Source records
=== Section Start ===

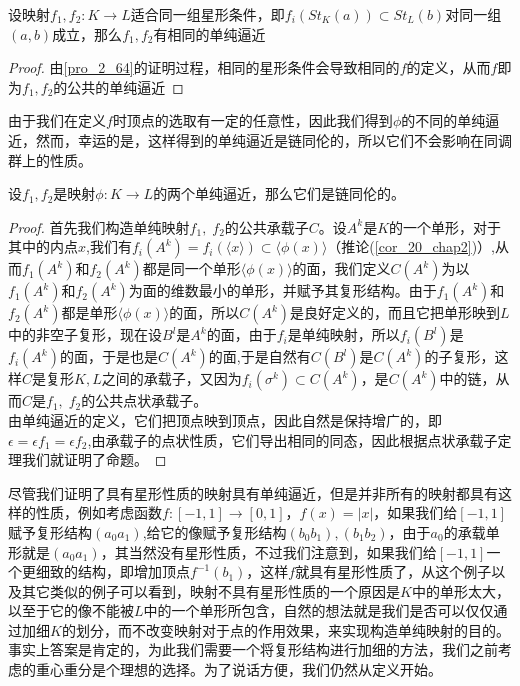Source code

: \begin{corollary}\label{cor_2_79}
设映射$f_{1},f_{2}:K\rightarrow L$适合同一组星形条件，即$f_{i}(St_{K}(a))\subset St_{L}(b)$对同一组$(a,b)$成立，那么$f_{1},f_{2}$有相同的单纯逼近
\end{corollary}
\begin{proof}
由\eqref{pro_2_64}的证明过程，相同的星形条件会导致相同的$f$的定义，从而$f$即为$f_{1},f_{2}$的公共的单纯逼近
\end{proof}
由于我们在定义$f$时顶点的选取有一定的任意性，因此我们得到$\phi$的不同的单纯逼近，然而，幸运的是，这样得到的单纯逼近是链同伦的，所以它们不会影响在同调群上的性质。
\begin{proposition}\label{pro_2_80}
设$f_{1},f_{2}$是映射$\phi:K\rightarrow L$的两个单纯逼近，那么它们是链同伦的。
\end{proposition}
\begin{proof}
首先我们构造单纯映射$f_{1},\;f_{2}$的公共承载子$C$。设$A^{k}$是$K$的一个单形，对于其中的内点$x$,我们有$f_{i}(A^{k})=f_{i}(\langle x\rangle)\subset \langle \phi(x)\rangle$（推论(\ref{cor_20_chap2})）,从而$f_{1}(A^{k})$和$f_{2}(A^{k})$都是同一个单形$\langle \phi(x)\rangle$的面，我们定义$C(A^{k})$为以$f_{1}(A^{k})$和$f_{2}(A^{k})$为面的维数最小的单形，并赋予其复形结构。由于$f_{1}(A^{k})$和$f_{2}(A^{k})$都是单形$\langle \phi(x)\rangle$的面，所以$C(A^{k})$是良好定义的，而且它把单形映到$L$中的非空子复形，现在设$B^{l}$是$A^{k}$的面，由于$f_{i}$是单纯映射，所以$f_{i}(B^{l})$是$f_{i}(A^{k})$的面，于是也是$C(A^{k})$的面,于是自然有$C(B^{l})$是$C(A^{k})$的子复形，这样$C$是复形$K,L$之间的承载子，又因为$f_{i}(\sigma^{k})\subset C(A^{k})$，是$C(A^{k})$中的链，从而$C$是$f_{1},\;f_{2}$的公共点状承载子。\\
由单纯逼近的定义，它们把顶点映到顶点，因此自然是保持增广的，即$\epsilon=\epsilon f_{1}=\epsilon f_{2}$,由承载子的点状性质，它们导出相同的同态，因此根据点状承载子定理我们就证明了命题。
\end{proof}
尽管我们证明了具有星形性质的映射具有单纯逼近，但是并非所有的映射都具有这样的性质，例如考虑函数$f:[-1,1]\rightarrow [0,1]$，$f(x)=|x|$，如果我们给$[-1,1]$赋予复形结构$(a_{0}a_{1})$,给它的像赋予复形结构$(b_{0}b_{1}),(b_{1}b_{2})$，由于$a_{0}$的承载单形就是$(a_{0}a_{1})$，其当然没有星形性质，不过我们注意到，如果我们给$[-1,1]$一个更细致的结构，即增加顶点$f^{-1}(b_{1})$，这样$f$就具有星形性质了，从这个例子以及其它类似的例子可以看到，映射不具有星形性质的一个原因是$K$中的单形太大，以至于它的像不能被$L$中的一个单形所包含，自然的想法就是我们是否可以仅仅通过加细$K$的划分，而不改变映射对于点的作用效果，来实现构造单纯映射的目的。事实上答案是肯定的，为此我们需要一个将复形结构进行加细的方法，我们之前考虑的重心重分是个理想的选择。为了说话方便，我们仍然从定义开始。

=== Section End ===

*Exercise aim:*
Go through the records and pull out each line that includes the word "begin".

*Solution for this task:*
: \begin{corollary}\label{cor_2_79}
\begin{proof}
\begin{proposition}\label{pro_2_80}
\begin{proof}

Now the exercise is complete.